• **TASK OBJECTIVE**
Skip the pictures, please, and write out exactly the lines from the opening of the data through the line containing "Shard without fibers".

------------

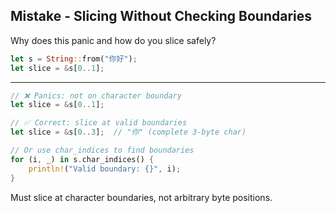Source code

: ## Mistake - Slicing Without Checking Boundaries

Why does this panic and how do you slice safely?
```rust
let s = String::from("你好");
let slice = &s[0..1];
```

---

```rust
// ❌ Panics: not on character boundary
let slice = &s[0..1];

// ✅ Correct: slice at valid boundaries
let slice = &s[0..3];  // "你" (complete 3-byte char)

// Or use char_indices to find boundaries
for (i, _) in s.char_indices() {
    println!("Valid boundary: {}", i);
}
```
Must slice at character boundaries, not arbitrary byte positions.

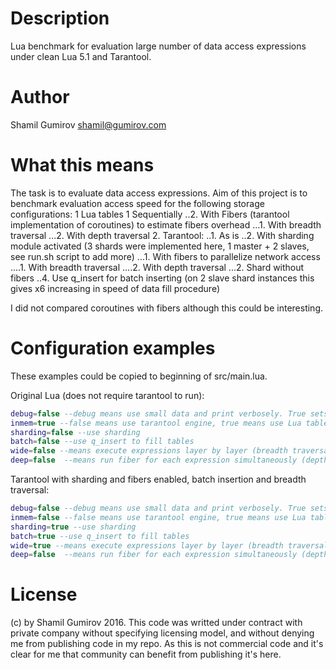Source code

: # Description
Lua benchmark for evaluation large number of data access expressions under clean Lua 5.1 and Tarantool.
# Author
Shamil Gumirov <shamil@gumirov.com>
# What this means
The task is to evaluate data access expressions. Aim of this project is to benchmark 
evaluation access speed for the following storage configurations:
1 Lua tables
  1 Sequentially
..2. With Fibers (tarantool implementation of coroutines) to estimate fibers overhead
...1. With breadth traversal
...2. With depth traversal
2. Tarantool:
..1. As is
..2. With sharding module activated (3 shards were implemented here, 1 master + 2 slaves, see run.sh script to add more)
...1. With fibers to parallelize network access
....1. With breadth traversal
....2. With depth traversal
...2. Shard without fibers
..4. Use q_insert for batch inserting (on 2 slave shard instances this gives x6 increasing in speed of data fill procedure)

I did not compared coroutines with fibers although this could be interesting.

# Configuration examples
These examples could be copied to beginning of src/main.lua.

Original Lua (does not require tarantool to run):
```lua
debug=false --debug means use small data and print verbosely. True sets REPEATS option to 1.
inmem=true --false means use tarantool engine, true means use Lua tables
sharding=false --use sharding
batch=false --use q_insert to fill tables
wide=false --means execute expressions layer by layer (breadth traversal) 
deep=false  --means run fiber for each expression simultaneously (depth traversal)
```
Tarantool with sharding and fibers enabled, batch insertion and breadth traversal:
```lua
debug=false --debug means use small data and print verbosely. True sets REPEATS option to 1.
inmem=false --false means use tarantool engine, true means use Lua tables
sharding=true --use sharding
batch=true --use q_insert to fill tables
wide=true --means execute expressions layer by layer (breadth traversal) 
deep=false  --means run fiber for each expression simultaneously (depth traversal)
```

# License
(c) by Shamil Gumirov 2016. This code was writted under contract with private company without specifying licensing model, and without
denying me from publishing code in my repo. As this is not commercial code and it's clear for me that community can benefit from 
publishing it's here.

------------

• **WRITTEN ANSWER**
Source code

: ## Mistake - Slicing Without Checking Boundaries

Why does this panic and how do you slice safely?
```rust
let s = String::from("你好");
let slice = &s[0..1];
```

---

```rust
// ❌ Panics: not on character boundary
let slice = &s[0..1];

// ✅ Correct: slice at valid boundaries
let slice = &s[0..3];  // "你" (complete 3-byte char)

// Or use char_indices to find boundaries
for (i, _) in s.char_indices() {
    println!("Valid boundary: {}", i);
}
```
Must slice at character boundaries, not arbitrary byte positions.

Source code

: # Description
Lua benchmark for evaluation large number of data access expressions under clean Lua 5.1 and Tarantool.
# Author
Shamil Gumirov <shamil@gumirov.com>
# What this means
The task is to evaluate data access expressions. Aim of this project is to benchmark 
evaluation access speed for the following storage configurations:
1 Lua tables
  1 Sequentially
..2. With Fibers (tarantool implementation of coroutines) to estimate fibers overhead
...1. With breadth traversal
...2. With depth traversal
2. Tarantool:
..1. As is
..2. With sharding module activated (3 shards were implemented here, 1 master + 2 slaves, see run.sh script to add more)
...1. With fibers to parallelize network access
....1. With breadth traversal
....2. With depth traversal
...2. Shard without fibers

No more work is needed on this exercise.